First contact with the pg_filedump

Enterprise PostgreSQL Solutions

During my most recent expedition of going through PostgreSQL source code, I ran into some mysterious variables in the page structure of some indexes. I will explain later why i am calling these mysterious but first have a look at these variables…

typedef struct HashPageOpaqueData
{
...
uint16 hasho_page_id; /* for identification of hash indexes */
} HashPageOpaqueData;

or

typedef struct SpGistPageOpaqueData
{
...
uint16 spgist_page_id; /* for identification of SP-GiST indexes */
} SpGistPageOpaqueData;

You may find that in Postgres’s kernel code, they just give them a constant, but they don’t really use them anywhere (well as far as i have looked). That was my reason for calling these variables mysterious but finally found a clue in the code comment of the macro definition SPGIST_PAGE_ID.
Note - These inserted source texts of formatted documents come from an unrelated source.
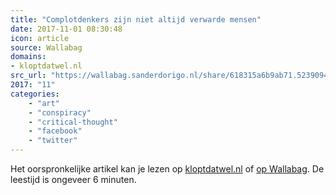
 ```yaml
---
title: "Complotdenkers zijn niet altijd verwarde mensen"
date: 2017-11-01 08:30:48
icon: article
source: Wallabag
domains:
- kloptdatwel.nl
src_url: "https://wallabag.sanderdorigo.nl/share/618315a6b9ab71.52390943"
2017: "11"
categories:
    - "art"
    - "conspiracy"
    - "critical-thought"
    - "facebook"
    - "twitter"
---
```

Het oorspronkelijke artikel kan je lezen op [kloptdatwel.nl](https://kloptdatwel.nl/2016/09/14/complotdenkers-zijn-niet-altijd-verwarde-mensen/) of [op Wallabag](https://wallabag.sanderdorigo.nl/share/618315a6b9ab71.52390943). De leestijd is ongeveer 6 minuten.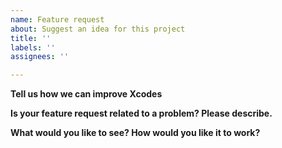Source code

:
 ```yaml
---
name: Feature request
about: Suggest an idea for this project
title: ''
labels: ''
assignees: ''

---
```


**Tell us how we can improve Xcodes**

**Is your feature request related to a problem? Please describe.**

**What would you like to see? How would you like it to work?**
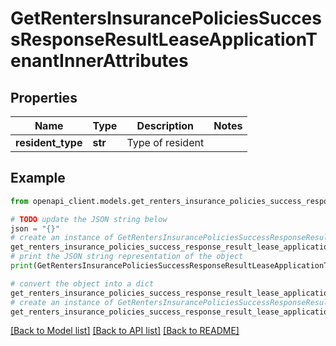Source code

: # GetRentersInsurancePoliciesSuccessResponseResultLeaseApplicationTenantInnerAttributes


## Properties

Name | Type | Description | Notes
------------ | ------------- | ------------- | -------------
**resident_type** | **str** | Type of resident | 

## Example

```python
from openapi_client.models.get_renters_insurance_policies_success_response_result_lease_application_tenant_inner_attributes import GetRentersInsurancePoliciesSuccessResponseResultLeaseApplicationTenantInnerAttributes

# TODO update the JSON string below
json = "{}"
# create an instance of GetRentersInsurancePoliciesSuccessResponseResultLeaseApplicationTenantInnerAttributes from a JSON string
get_renters_insurance_policies_success_response_result_lease_application_tenant_inner_attributes_instance = GetRentersInsurancePoliciesSuccessResponseResultLeaseApplicationTenantInnerAttributes.from_json(json)
# print the JSON string representation of the object
print(GetRentersInsurancePoliciesSuccessResponseResultLeaseApplicationTenantInnerAttributes.to_json())

# convert the object into a dict
get_renters_insurance_policies_success_response_result_lease_application_tenant_inner_attributes_dict = get_renters_insurance_policies_success_response_result_lease_application_tenant_inner_attributes_instance.to_dict()
# create an instance of GetRentersInsurancePoliciesSuccessResponseResultLeaseApplicationTenantInnerAttributes from a dict
get_renters_insurance_policies_success_response_result_lease_application_tenant_inner_attributes_from_dict = GetRentersInsurancePoliciesSuccessResponseResultLeaseApplicationTenantInnerAttributes.from_dict(get_renters_insurance_policies_success_response_result_lease_application_tenant_inner_attributes_dict)
```
[[Back to Model list]](../README.md#documentation-for-models) [[Back to API list]](../README.md#documentation-for-api-endpoints) [[Back to README]](../README.md)



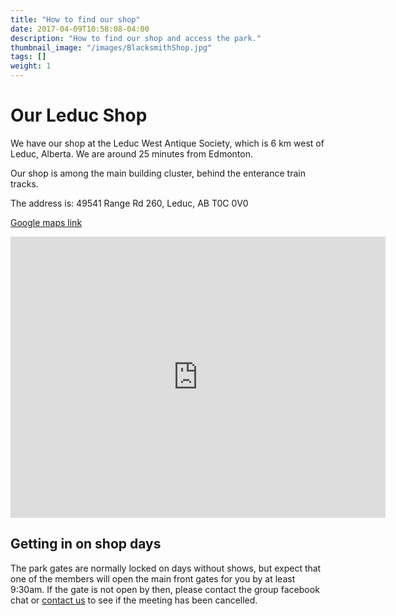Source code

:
 ```yaml
---
title: "How to find our shop"
date: 2017-04-09T10:58:08-04:00
description: "How to find our shop and access the park."
thumbnail_image: "/images/BlacksmithShop.jpg"
tags: []
weight: 1
---
```

# Our Leduc Shop

We have our shop at the Leduc West Antique Society, which is 6 km west of Leduc, Alberta. We are around 25 minutes from Edmonton.

Our shop is among the main building cluster, behind the enterance train tracks.

The address is:
49541 Range Rd 260, Leduc, AB T0C 0V0

[Google maps link](https://maps.app.goo.gl/8nP6Y7tW2LUaPNFJ6)

<iframe src="https://www.google.com/maps/embed?pb=!1m18!1m12!1m3!1d2855.003969538122!2d-113.66081972301622!3d53.273392880179266!2m3!1f0!2f0!3f0!3m2!1i1024!2i768!4f13.1!3m3!1m2!1s0x539ffa66f2d9f149%3A0xa89240fc5b6e896f!2sLeduc%20West%20Antique%20Society!5e1!3m2!1sen!2sca!4v1742619513528!5m2!1sen!2sca" width="600" height="450" style="border:0;" allowfullscreen="" loading="lazy" referrerpolicy="no-referrer-when-downgrade"></iframe>

## Getting in on shop days

The park gates are normally locked on days without shows, but expect that one of the members will open the main front gates for you by at least 9:30am. If the gate is not open by then, please contact the group facebook chat or [contact us](/contact) to see if the meeting has been cancelled.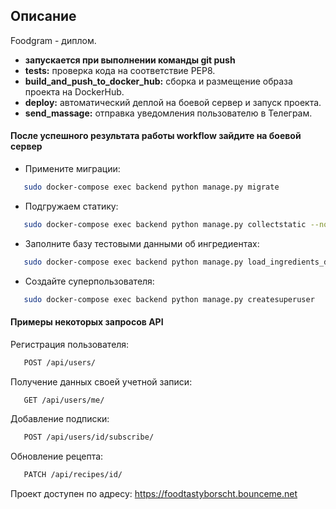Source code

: ## Описание
Foodgram - диплом.


- **запускается при выполнении команды git push**
- **tests:** проверка кода на соответствие PEP8.
- **build_and_push_to_docker_hub:** сборка и размещение образа проекта на DockerHub.
- **deploy:** автоматический деплой на боевой сервер и запуск проекта.
- **send_massage:** отправка уведомления пользователю в Телеграм.

#### После успешного результата работы workflow зайдите на боевой сервер

- Примените миграции:

```bash
   sudo docker-compose exec backend python manage.py migrate
```

- Подгружаем статику:

```bash
   sudo docker-compose exec backend python manage.py collectstatic --no-input
```

- Заполните базу тестовыми данными об ингредиентах:

```bash
   sudo docker-compose exec backend python manage.py load_ingredients_data
```

- Создайте суперпользователя:

```bash
   sudo docker-compose exec backend python manage.py createsuperuser
```

#### Примеры некоторых запросов API

Регистрация пользователя:

```bash
   POST /api/users/
```

Получение данных своей учетной записи:

```bash
   GET /api/users/me/ 
```

Добавление подписки:

```bash
   POST /api/users/id/subscribe/
```

Обновление рецепта:
  
```bash
   PATCH /api/recipes/id/
```


Проект доступен по адресу: <https://foodtastyborscht.bounceme.net>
The page ID is for the convenience of pg_filedump and similar utilities, which otherwise would have a hard time telling pages of different index types apart. 

So here comes my reason for writing this blog, this is about the pg_filedump utility, it will provide with an introduction to the utility and demo of basic functionality it provides.

Understanding and using pg_filedump

pg_filedump is a utility to format PostgreSQL heap/index/control files into a human-readable form. 

So without further ado, let’s dig into it by first operating it according to the introduction in the README to intuitively understand its functions:

Create test data:

CREATE TABLE test(id int, name text);

INSERT INTO test values(001, 'Aerith'), (002, 'Cloud'), (003, 'Tifa');

View file path:

SELECT pg_relation_filepath(‘test’);
pg_relation_filepath
———————-
base/14236/164333
(1 row)

Important: remember to execute checkpoint to ensure that the file contents are written to disk.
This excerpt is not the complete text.